Also muss man für die Nutzung einer Software immer die Zustimmung für die Vervielfältigung und die Nutzung der Software über das Internet haben, §§ 69c Nr.1 und Nr.4 UrhG, wenn die Software kommerziell genutzt wird.

2.) Die Lehre geht einen anderen Weg. Sie verneint das Erfordernis der Lizenzierung nach § 69c Nr.4 UrhG, wenn nur berechtigte User die Software benutzen. Sie sagt, dass es aus finanziellen Erwägungen egal sein müsse, ob der berechtigte Erwerber der Software diese in einem Rechenzentrum verwende oder auf eigenen Rechnern und dass also der Abruf der Software über die Cloud mit zur bestimmungsgemäßen Nutzung gehöre. Ich stimme dem Argument der finanziell ausreichenden Vergütung ausdrücklich zu. Es macht für den Hersteller der Software keinen Unterschied, ob die Software in einem Rechenzentrum oder bei ihm verwendet wird.
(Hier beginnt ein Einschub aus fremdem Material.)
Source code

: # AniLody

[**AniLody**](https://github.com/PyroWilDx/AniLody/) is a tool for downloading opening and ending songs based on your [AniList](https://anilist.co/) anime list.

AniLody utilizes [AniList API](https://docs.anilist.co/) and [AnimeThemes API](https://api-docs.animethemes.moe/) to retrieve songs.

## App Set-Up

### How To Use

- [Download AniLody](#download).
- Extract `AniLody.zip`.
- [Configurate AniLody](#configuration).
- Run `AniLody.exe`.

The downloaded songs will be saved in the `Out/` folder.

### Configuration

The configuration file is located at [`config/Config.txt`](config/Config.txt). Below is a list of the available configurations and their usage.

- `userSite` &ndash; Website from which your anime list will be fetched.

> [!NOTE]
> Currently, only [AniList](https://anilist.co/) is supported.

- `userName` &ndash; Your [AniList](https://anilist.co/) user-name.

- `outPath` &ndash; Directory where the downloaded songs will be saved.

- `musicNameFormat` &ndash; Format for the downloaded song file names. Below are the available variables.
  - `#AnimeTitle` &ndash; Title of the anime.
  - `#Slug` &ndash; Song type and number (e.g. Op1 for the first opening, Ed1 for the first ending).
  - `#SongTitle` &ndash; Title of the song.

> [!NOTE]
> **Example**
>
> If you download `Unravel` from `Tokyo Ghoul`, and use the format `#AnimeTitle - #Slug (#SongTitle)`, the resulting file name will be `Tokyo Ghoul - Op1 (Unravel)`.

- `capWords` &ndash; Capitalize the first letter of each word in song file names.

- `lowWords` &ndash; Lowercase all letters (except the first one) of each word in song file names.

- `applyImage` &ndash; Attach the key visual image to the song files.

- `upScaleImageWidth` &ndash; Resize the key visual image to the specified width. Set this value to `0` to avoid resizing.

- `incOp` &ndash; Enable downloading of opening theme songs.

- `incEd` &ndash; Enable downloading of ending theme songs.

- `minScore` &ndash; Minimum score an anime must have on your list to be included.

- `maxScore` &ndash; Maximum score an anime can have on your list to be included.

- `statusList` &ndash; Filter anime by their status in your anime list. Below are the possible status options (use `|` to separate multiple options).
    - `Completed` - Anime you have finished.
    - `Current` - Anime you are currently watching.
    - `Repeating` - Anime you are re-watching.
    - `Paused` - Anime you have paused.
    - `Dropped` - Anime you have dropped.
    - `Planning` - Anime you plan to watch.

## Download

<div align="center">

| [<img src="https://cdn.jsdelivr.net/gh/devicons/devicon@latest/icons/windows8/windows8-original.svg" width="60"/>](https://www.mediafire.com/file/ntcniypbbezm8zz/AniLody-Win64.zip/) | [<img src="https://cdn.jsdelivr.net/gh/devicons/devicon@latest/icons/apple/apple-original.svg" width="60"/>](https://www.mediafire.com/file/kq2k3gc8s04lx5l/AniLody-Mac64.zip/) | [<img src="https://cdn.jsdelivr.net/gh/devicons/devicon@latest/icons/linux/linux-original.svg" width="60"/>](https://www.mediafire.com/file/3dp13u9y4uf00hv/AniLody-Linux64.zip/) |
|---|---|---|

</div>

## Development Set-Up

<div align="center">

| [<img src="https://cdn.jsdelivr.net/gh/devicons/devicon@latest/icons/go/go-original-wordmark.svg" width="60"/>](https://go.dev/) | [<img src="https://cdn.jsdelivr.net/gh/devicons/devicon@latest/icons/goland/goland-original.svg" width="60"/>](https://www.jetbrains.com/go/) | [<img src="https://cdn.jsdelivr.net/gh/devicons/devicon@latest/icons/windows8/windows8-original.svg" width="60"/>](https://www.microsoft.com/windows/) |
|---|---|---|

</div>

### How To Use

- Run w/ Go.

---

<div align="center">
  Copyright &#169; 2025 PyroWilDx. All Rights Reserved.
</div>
Die Cloud ist für Menschen wie mich deshalb vorteilhaft, weil die Kosten für den Betrieb und die Pflege sinken und ich mich nicht um technische Probleme aus Inkompatibilitäten etc. kümmern muss. Aber das soll nicht der Vorteil des Herstellers sein. Mein Weg führt bei einer nicht ausdrücklich eingeräumten Lizenz über den § 31 V UrhG.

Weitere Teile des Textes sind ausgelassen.